= Folk theorem (game theory) =

Class of theorems about Nash equilibrium payoff profiles in repeated games

In game theory, folk theorems are a class of theorems describing an abundance of Nash equilibrium payoff profiles in repeated games (Friedman 1971). The original Folk Theorem concerned the payoffs of all the Nash equilibria of an infinitely repeated game. This result was called the Folk Theorem because it was widely known among game theorists in the 1950s, even though no one had published it. Friedman's (1971) Theorem concerns the payoffs of certain subgame-perfect Nash equilibria (SPE) of an infinitely repeated game, and so strengthens the original Folk Theorem by using a stronger equilibrium concept: subgame-perfect Nash equilibria rather than Nash equilibria.

The Folk Theorem suggests that if the players are patient enough and far-sighted (i.e. if the discount factor $\delta \to 1$), then repeated interaction can result in virtually any average payoff in an SPE equilibrium. "Virtually any" is here technically defined as "feasible" and "individually rational".
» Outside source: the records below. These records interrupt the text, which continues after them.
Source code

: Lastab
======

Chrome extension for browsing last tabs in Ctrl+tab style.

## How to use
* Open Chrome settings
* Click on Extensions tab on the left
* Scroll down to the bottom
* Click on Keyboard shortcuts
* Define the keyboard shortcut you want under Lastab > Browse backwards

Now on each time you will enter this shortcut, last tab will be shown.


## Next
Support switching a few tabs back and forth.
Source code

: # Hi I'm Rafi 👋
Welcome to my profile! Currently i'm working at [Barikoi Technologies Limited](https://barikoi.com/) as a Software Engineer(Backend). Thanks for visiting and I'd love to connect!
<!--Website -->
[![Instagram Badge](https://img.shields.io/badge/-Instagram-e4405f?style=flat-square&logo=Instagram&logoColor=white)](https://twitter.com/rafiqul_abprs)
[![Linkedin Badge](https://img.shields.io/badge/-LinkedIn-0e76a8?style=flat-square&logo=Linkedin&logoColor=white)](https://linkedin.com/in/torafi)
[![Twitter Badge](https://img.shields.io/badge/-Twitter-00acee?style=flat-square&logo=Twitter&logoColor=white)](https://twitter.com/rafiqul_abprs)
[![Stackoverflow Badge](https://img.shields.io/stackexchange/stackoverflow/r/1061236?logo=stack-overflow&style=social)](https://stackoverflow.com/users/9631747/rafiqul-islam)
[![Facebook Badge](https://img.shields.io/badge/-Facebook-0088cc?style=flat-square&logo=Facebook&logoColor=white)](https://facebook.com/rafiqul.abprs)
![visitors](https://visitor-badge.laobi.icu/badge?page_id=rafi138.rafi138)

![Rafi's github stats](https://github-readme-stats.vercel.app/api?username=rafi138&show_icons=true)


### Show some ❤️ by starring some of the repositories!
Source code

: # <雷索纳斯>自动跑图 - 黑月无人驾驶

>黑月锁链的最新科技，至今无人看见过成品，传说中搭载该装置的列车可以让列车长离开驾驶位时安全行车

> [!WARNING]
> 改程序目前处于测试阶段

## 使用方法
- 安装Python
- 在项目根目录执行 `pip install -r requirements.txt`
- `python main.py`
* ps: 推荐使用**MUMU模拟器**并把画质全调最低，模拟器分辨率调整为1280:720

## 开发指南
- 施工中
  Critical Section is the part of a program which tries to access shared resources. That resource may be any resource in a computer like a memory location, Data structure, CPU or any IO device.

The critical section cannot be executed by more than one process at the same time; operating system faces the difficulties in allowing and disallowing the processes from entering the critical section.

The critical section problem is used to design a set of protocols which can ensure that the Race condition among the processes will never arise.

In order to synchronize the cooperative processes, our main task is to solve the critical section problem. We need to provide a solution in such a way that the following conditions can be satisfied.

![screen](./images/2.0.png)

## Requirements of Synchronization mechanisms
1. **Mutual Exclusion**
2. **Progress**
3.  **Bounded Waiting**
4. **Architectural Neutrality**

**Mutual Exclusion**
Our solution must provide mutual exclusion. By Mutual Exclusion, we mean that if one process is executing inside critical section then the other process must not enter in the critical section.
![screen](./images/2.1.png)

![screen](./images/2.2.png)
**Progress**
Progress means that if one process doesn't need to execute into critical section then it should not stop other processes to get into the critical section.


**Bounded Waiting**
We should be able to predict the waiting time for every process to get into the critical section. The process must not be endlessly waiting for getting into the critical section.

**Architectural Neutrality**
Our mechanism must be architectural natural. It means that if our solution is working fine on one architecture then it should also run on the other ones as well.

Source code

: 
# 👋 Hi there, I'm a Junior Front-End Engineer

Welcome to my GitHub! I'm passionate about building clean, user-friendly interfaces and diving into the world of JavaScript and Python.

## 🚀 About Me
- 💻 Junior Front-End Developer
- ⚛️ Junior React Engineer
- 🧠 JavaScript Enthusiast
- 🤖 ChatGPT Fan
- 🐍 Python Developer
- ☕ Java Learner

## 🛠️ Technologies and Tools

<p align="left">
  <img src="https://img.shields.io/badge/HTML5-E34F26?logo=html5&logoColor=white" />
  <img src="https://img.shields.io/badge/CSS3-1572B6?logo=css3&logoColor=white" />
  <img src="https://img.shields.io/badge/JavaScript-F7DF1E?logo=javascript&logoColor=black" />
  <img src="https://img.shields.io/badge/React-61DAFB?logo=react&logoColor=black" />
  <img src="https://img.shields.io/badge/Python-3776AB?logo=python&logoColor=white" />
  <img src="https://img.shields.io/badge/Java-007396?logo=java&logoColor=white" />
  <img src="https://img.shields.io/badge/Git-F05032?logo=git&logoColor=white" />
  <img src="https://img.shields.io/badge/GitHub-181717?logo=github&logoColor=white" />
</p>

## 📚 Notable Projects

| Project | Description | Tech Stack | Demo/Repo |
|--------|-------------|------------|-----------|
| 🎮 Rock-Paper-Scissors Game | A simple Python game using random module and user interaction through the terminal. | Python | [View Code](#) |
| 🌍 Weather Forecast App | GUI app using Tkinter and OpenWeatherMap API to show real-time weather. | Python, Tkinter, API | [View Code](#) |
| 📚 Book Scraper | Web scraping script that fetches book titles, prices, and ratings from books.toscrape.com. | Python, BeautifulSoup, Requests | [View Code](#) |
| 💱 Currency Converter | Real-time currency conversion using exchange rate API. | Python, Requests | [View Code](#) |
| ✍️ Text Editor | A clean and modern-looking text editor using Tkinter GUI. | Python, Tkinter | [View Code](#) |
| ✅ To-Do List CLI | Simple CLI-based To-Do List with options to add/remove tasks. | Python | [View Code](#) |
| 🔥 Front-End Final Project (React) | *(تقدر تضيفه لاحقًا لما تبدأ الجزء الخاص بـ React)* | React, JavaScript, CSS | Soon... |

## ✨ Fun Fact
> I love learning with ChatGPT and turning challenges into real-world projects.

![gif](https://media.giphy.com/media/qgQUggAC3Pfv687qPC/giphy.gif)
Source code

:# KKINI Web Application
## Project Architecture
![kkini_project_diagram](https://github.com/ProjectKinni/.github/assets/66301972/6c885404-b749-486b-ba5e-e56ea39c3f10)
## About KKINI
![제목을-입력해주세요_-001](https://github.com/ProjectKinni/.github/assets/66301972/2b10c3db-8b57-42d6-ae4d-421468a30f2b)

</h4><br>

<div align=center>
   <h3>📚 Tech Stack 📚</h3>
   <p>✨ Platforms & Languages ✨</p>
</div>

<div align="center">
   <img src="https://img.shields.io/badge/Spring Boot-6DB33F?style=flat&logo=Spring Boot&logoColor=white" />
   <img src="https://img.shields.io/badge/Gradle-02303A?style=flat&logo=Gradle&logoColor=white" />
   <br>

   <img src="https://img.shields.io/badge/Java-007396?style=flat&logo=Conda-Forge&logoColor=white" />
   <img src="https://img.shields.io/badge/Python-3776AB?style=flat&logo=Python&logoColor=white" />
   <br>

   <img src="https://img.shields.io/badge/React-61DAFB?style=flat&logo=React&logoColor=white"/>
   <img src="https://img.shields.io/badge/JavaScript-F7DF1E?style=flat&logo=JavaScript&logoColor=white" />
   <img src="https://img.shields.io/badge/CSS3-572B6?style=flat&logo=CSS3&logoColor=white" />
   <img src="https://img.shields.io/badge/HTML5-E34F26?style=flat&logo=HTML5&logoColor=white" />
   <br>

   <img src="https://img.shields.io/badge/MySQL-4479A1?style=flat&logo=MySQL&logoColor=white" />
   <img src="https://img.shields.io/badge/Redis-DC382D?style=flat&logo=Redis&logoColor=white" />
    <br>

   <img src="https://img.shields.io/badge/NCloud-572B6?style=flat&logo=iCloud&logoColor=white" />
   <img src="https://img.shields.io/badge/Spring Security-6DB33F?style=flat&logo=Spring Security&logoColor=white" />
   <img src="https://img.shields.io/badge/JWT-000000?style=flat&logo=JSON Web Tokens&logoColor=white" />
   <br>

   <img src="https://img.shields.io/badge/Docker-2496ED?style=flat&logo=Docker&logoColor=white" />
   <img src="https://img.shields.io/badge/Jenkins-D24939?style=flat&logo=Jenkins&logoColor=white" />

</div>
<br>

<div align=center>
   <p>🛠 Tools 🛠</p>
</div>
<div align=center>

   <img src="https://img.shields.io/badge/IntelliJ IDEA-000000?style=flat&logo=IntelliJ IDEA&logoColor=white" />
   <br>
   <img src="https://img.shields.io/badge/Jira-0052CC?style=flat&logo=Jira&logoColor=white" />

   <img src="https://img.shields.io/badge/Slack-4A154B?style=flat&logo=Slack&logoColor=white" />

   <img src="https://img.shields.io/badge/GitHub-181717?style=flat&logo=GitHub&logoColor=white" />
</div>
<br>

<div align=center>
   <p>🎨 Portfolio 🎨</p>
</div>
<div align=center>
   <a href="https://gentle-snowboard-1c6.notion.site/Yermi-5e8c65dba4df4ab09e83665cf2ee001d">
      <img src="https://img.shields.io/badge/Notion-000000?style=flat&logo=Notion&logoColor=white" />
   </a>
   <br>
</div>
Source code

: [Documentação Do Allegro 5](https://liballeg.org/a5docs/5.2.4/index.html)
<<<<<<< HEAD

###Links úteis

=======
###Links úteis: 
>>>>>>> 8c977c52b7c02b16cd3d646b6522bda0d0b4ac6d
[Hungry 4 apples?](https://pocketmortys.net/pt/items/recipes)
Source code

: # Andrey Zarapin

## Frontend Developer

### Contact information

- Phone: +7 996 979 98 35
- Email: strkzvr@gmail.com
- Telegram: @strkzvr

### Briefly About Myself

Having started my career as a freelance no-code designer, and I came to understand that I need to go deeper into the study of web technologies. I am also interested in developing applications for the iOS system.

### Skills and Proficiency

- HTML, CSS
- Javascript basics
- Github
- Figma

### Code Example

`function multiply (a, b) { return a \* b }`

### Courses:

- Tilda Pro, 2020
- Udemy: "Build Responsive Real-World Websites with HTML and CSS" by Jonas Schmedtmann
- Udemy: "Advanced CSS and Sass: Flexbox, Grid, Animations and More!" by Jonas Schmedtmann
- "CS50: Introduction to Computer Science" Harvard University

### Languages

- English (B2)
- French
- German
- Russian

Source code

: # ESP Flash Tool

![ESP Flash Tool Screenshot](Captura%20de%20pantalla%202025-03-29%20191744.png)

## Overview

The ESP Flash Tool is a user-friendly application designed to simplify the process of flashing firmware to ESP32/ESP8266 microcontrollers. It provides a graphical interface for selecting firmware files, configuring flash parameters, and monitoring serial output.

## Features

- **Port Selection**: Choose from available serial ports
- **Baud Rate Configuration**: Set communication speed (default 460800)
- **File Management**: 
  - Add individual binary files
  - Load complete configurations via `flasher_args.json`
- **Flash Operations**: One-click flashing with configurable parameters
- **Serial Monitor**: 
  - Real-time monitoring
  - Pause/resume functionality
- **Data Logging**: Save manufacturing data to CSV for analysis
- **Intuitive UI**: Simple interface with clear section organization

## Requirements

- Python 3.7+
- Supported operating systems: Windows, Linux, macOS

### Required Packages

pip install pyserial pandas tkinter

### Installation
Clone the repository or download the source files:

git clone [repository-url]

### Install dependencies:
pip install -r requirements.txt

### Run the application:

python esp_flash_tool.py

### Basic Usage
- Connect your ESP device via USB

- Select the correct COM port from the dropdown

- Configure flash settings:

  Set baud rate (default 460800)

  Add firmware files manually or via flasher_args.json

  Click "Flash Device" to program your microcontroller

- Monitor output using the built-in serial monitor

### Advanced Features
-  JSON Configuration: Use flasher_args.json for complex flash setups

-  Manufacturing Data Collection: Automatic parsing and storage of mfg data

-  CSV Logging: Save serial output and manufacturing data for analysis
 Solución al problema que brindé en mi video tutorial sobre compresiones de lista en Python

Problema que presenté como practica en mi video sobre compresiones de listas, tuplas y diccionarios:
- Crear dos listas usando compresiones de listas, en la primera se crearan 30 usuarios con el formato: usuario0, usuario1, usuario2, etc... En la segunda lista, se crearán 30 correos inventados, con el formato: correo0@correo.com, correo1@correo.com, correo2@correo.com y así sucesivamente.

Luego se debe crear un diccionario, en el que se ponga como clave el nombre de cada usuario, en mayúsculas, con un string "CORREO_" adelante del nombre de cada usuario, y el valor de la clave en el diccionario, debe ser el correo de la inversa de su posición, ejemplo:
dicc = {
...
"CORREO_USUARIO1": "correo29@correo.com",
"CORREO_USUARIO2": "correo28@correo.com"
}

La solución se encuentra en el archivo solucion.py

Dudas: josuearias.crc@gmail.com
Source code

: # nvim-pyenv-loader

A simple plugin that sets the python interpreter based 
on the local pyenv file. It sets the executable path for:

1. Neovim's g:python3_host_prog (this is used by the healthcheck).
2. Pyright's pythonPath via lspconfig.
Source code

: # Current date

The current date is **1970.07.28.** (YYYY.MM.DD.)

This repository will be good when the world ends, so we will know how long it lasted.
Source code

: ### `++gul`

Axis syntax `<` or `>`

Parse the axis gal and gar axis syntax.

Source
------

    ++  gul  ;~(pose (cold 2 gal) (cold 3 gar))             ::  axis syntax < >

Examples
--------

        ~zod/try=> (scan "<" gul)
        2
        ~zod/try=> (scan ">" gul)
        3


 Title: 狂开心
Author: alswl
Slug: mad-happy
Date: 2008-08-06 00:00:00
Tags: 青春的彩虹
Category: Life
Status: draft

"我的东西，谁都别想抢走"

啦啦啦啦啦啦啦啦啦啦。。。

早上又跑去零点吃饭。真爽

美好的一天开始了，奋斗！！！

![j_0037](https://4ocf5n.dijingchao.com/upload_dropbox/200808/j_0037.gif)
== Setup and definitions ==
We start with a basic game, also known as the stage game, which is an n-player game. In this game, each player has finitely many actions to choose from, and they make their choices simultaneously and without knowledge of the other player's choices. The collective choices of the players leads to a payoff profile, i.e. to a payoff for each of the players. The mapping from collective choices to payoff profiles is known to the players, and each player aims to maximize their payoff. If the collective choice is denoted by x, the payoff that player i receives, also known as player i's utility, will be denoted by $u_i(x)$.

We then consider a repetition of this stage game, finitely or infinitely many times. In each repetition, each player chooses one of their stage game options, and when making that choice, they may take into account the choices of the other players in the prior iterations. In this repeated game, a strategy for one of the players is a deterministic rule that specifies the player's choice in each iteration of the stage game, based on all other players' choices in the prior iterations. A choice of strategy for each of the players is a strategy profile, and it leads to a payout profile for the repeated game. There are a number of different ways such a strategy profile can be translated into a payout profile, outlined below.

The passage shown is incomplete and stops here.